1.《ネタバレ》 この演出にする為にこの話を選んだのか、この話だからこの演出にしたのか。
どちらにしても役者の台詞が全編歌になっているという映画としては希有な演出方法にバッティングさせないという意味では本作ぐらいの話が調度良かったのではないかと思います。
発想としては特徴的ですが造りとしては余り丁寧さを感じる事が出来ませんでした。
冒頭のタイトルバックの俯瞰の映像でカメラの存在を感じさせる雨垂れを見て「初っ端から結構雑だなぁ」と思ってしまいましたし、シークエンスが変わる場面々々でも編集のタイミングが抜群に悪い所があるので全編歌っているミュージカルなのにテンポの悪いものになってしまっています。(後半になると幾分改善されてきます)
作中で歌われている曲も主役の2人が駅で別れるシーンのものが良かったぐらいで、その他の曲は殆ど印象には残りませんでした。
勿論私がフランス語を殆ど分からないという理由も有りますが(サルとサバぐらい…)、メロディーというより台詞に対して音程を不自然に上下させているだけではないかという所が多々あったと思います。
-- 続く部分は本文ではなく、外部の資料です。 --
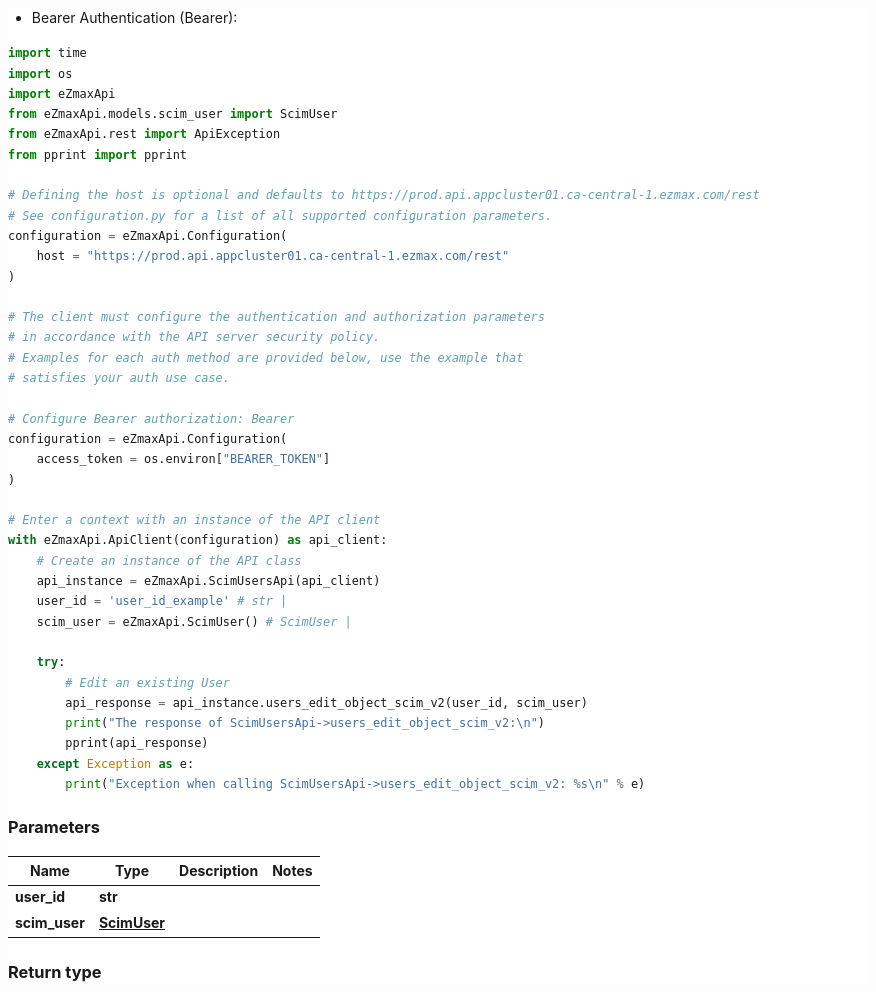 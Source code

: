 * Bearer Authentication (Bearer):

```python
import time
import os
import eZmaxApi
from eZmaxApi.models.scim_user import ScimUser
from eZmaxApi.rest import ApiException
from pprint import pprint

# Defining the host is optional and defaults to https://prod.api.appcluster01.ca-central-1.ezmax.com/rest
# See configuration.py for a list of all supported configuration parameters.
configuration = eZmaxApi.Configuration(
    host = "https://prod.api.appcluster01.ca-central-1.ezmax.com/rest"
)

# The client must configure the authentication and authorization parameters
# in accordance with the API server security policy.
# Examples for each auth method are provided below, use the example that
# satisfies your auth use case.

# Configure Bearer authorization: Bearer
configuration = eZmaxApi.Configuration(
    access_token = os.environ["BEARER_TOKEN"]
)

# Enter a context with an instance of the API client
with eZmaxApi.ApiClient(configuration) as api_client:
    # Create an instance of the API class
    api_instance = eZmaxApi.ScimUsersApi(api_client)
    user_id = 'user_id_example' # str | 
    scim_user = eZmaxApi.ScimUser() # ScimUser | 

    try:
        # Edit an existing User
        api_response = api_instance.users_edit_object_scim_v2(user_id, scim_user)
        print("The response of ScimUsersApi->users_edit_object_scim_v2:\n")
        pprint(api_response)
    except Exception as e:
        print("Exception when calling ScimUsersApi->users_edit_object_scim_v2: %s\n" % e)
```



### Parameters


Name | Type | Description  | Notes
------------- | ------------- | ------------- | -------------
 **user_id** | **str**|  | 
 **scim_user** | [**ScimUser**](ScimUser.md)|  | 

### Return type
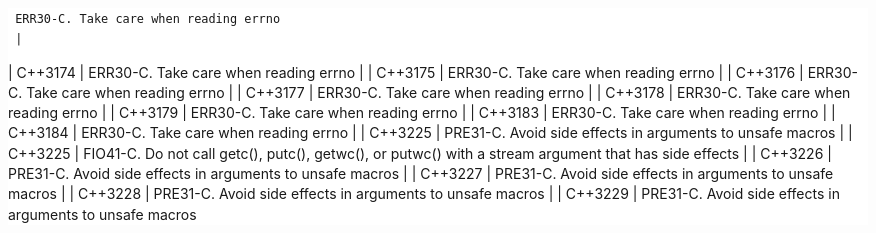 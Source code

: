      ERR30-C. Take care when reading errno
     |
| C++3174 | 
     ERR30-C. Take care when reading errno
     |
| C++3175 | 
     ERR30-C. Take care when reading errno
     |
| C++3176 | 
     ERR30-C. Take care when reading errno
     |
| C++3177 | 
     ERR30-C. Take care when reading errno
     |
| C++3178 | 
     ERR30-C. Take care when reading errno
     |
| C++3179 | 
     ERR30-C. Take care when reading errno
     |
| C++3183 | 
     ERR30-C. Take care when reading errno
     |
| C++3184 | 
     ERR30-C. Take care when reading errno
     |
| C++3225 | 
     PRE31-C. Avoid side effects in arguments to unsafe macros
     |
| C++3225 | 
     FIO41-C. Do not call getc(), putc(), getwc(), or putwc() with a stream argument that has side effects
     |
| C++3226 | 
     PRE31-C. Avoid side effects in arguments to unsafe macros
     |
| C++3227 | 
     PRE31-C. Avoid side effects in arguments to unsafe macros
     |
| C++3228 | 
     PRE31-C. Avoid side effects in arguments to unsafe macros
     |
| C++3229 | 
     PRE31-C. Avoid side effects in arguments to unsafe macros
また、映像ではセットや衣装の色に拘っていたと思うのですが、それらを強調させたいが為にべったりとした正面からの工夫のない光の当て方になっていたので、奥行きの感じられない教育テレビの人形劇の様な安っぽい画になってしまい色見だけが無駄に散らかっていた印象でしたし、壁紙と衣装をシンクロさせても、そのアイデア以上の効果を感じる事は私には出来ませんでした。
ラストのガソリンスタンドでの雪と建物の白と夜空の黒に差し色の様に原色をポイントで配した画は唯一非常に美しかったです。
最終的な印象としては、音楽と映像による演出を軸にした作品だと思うのですが、それが活かされているシーンがあまり無く実験的な試みとして終わってしまっていて演出というレベルにまで具現化されてはいない様に思いました。